▶ **EXERCISE REQUIREMENTS**
Below are some records; retype all of them exactly.

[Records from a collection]
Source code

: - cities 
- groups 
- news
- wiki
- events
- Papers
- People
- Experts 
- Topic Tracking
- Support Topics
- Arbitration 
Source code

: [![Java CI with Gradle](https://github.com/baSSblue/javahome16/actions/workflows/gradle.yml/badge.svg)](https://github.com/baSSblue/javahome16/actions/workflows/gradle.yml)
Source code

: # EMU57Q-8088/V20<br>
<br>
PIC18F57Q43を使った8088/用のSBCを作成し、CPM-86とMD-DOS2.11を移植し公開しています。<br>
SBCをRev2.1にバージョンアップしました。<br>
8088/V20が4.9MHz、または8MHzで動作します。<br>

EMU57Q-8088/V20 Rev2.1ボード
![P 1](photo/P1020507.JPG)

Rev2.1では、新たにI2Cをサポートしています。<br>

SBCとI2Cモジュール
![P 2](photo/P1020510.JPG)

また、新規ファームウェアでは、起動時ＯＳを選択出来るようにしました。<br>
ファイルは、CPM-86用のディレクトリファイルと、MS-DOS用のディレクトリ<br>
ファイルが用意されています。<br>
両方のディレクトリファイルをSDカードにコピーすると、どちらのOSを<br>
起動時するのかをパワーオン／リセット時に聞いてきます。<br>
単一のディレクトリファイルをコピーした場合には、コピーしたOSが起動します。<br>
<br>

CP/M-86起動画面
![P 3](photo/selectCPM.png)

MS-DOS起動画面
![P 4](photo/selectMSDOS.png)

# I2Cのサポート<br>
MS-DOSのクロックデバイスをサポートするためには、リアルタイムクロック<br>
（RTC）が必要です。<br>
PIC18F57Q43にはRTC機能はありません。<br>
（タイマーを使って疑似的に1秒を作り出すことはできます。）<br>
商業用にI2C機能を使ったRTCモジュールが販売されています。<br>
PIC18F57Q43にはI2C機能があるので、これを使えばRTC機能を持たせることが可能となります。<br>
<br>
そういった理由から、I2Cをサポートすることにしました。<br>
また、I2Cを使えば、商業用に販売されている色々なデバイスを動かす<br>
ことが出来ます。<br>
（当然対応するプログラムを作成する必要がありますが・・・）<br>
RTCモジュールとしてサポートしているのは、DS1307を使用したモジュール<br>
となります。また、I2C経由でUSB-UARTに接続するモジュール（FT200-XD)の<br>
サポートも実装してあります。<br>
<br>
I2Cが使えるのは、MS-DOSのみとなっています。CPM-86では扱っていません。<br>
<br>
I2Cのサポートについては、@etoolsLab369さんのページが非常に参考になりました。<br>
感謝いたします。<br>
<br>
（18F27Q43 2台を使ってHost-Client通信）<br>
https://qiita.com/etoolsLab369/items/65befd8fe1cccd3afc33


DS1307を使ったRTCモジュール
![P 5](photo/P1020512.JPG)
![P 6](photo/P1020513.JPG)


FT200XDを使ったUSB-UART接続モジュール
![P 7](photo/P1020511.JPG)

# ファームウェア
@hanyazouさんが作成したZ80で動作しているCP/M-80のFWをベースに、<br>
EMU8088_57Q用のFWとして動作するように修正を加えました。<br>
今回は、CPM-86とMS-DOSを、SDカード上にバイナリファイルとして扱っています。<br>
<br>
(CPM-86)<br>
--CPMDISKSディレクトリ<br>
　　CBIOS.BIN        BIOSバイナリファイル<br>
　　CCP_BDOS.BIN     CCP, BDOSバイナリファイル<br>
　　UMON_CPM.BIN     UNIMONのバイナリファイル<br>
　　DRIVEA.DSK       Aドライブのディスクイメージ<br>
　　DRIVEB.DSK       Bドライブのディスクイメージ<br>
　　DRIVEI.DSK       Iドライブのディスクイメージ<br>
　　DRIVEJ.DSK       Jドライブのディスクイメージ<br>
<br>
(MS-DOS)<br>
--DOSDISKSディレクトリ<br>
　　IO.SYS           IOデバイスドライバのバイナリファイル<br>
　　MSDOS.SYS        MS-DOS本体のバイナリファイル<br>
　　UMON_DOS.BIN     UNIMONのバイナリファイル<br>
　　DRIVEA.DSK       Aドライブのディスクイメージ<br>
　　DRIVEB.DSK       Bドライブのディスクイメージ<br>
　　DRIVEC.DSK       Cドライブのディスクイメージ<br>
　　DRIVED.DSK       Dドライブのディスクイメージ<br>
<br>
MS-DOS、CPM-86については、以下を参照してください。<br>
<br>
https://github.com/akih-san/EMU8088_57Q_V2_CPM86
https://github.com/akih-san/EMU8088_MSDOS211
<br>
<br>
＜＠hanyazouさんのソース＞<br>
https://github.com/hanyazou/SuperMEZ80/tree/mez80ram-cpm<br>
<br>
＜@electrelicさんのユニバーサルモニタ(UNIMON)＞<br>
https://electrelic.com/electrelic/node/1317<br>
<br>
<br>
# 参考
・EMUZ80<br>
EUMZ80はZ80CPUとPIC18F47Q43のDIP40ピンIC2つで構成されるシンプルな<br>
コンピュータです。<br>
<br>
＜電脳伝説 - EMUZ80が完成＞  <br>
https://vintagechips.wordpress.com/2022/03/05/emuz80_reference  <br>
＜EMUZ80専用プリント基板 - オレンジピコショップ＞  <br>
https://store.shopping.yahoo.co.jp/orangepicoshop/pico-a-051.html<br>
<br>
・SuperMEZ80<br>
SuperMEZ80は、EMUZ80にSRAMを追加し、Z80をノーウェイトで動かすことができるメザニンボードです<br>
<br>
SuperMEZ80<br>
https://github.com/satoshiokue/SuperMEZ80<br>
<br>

▶ **RESULT FOR THIS TASK**
Source code

: - cities 
- groups 
- news
- wiki
- events
- Papers
- People
- Experts 
- Topic Tracking
- Support Topics
- Arbitration 
Source code

: [![Java CI with Gradle](https://github.com/baSSblue/javahome16/actions/workflows/gradle.yml/badge.svg)](https://github.com/baSSblue/javahome16/actions/workflows/gradle.yml)
Source code

: # EMU57Q-8088/V20<br>
<br>
PIC18F57Q43を使った8088/用のSBCを作成し、CPM-86とMD-DOS2.11を移植し公開しています。<br>
SBCをRev2.1にバージョンアップしました。<br>
8088/V20が4.9MHz、または8MHzで動作します。<br>

EMU57Q-8088/V20 Rev2.1ボード
![P 1](photo/P1020507.JPG)

Rev2.1では、新たにI2Cをサポートしています。<br>

SBCとI2Cモジュール
![P 2](photo/P1020510.JPG)

また、新規ファームウェアでは、起動時ＯＳを選択出来るようにしました。<br>
ファイルは、CPM-86用のディレクトリファイルと、MS-DOS用のディレクトリ<br>
ファイルが用意されています。<br>
両方のディレクトリファイルをSDカードにコピーすると、どちらのOSを<br>
起動時するのかをパワーオン／リセット時に聞いてきます。<br>
単一のディレクトリファイルをコピーした場合には、コピーしたOSが起動します。<br>
<br>

CP/M-86起動画面
![P 3](photo/selectCPM.png)

MS-DOS起動画面
![P 4](photo/selectMSDOS.png)

# I2Cのサポート<br>
MS-DOSのクロックデバイスをサポートするためには、リアルタイムクロック<br>
（RTC）が必要です。<br>
PIC18F57Q43にはRTC機能はありません。<br>
（タイマーを使って疑似的に1秒を作り出すことはできます。）<br>
商業用にI2C機能を使ったRTCモジュールが販売されています。<br>
PIC18F57Q43にはI2C機能があるので、これを使えばRTC機能を持たせることが可能となります。<br>
<br>
そういった理由から、I2Cをサポートすることにしました。<br>
また、I2Cを使えば、商業用に販売されている色々なデバイスを動かす<br>
ことが出来ます。<br>
（当然対応するプログラムを作成する必要がありますが・・・）<br>
RTCモジュールとしてサポートしているのは、DS1307を使用したモジュール<br>
となります。また、I2C経由でUSB-UARTに接続するモジュール（FT200-XD)の<br>
サポートも実装してあります。<br>
<br>
I2Cが使えるのは、MS-DOSのみとなっています。CPM-86では扱っていません。<br>
<br>
I2Cのサポートについては、@etoolsLab369さんのページが非常に参考になりました。<br>
感謝いたします。<br>
<br>
（18F27Q43 2台を使ってHost-Client通信）<br>
https://qiita.com/etoolsLab369/items/65befd8fe1cccd3afc33


DS1307を使ったRTCモジュール
![P 5](photo/P1020512.JPG)
![P 6](photo/P1020513.JPG)


FT200XDを使ったUSB-UART接続モジュール
![P 7](photo/P1020511.JPG)

# ファームウェア
@hanyazouさんが作成したZ80で動作しているCP/M-80のFWをベースに、<br>
EMU8088_57Q用のFWとして動作するように修正を加えました。<br>
今回は、CPM-86とMS-DOSを、SDカード上にバイナリファイルとして扱っています。<br>
<br>
(CPM-86)<br>
--CPMDISKSディレクトリ<br>
　　CBIOS.BIN        BIOSバイナリファイル<br>
　　CCP_BDOS.BIN     CCP, BDOSバイナリファイル<br>
　　UMON_CPM.BIN     UNIMONのバイナリファイル<br>
　　DRIVEA.DSK       Aドライブのディスクイメージ<br>
　　DRIVEB.DSK       Bドライブのディスクイメージ<br>
　　DRIVEI.DSK       Iドライブのディスクイメージ<br>
　　DRIVEJ.DSK       Jドライブのディスクイメージ<br>
<br>
(MS-DOS)<br>
--DOSDISKSディレクトリ<br>
　　IO.SYS           IOデバイスドライバのバイナリファイル<br>
　　MSDOS.SYS        MS-DOS本体のバイナリファイル<br>
　　UMON_DOS.BIN     UNIMONのバイナリファイル<br>
　　DRIVEA.DSK       Aドライブのディスクイメージ<br>
　　DRIVEB.DSK       Bドライブのディスクイメージ<br>
　　DRIVEC.DSK       Cドライブのディスクイメージ<br>
　　DRIVED.DSK       Dドライブのディスクイメージ<br>
<br>
MS-DOS、CPM-86については、以下を参照してください。<br>
<br>
https://github.com/akih-san/EMU8088_57Q_V2_CPM86
https://github.com/akih-san/EMU8088_MSDOS211
<br>
<br>
＜＠hanyazouさんのソース＞<br>
https://github.com/hanyazou/SuperMEZ80/tree/mez80ram-cpm<br>
<br>
＜@electrelicさんのユニバーサルモニタ(UNIMON)＞<br>
https://electrelic.com/electrelic/node/1317<br>
<br>
<br>
# 参考
・EMUZ80<br>
EUMZ80はZ80CPUとPIC18F47Q43のDIP40ピンIC2つで構成されるシンプルな<br>
コンピュータです。<br>
<br>
＜電脳伝説 - EMUZ80が完成＞  <br>
https://vintagechips.wordpress.com/2022/03/05/emuz80_reference  <br>
＜EMUZ80専用プリント基板 - オレンジピコショップ＞  <br>
https://store.shopping.yahoo.co.jp/orangepicoshop/pico-a-051.html<br>
<br>
・SuperMEZ80<br>
SuperMEZ80は、EMUZ80にSRAMを追加し、Z80をノーウェイトで動かすことができるメザニンボードです<br>
<br>
SuperMEZ80<br>
https://github.com/satoshiokue/SuperMEZ80<br>
<br>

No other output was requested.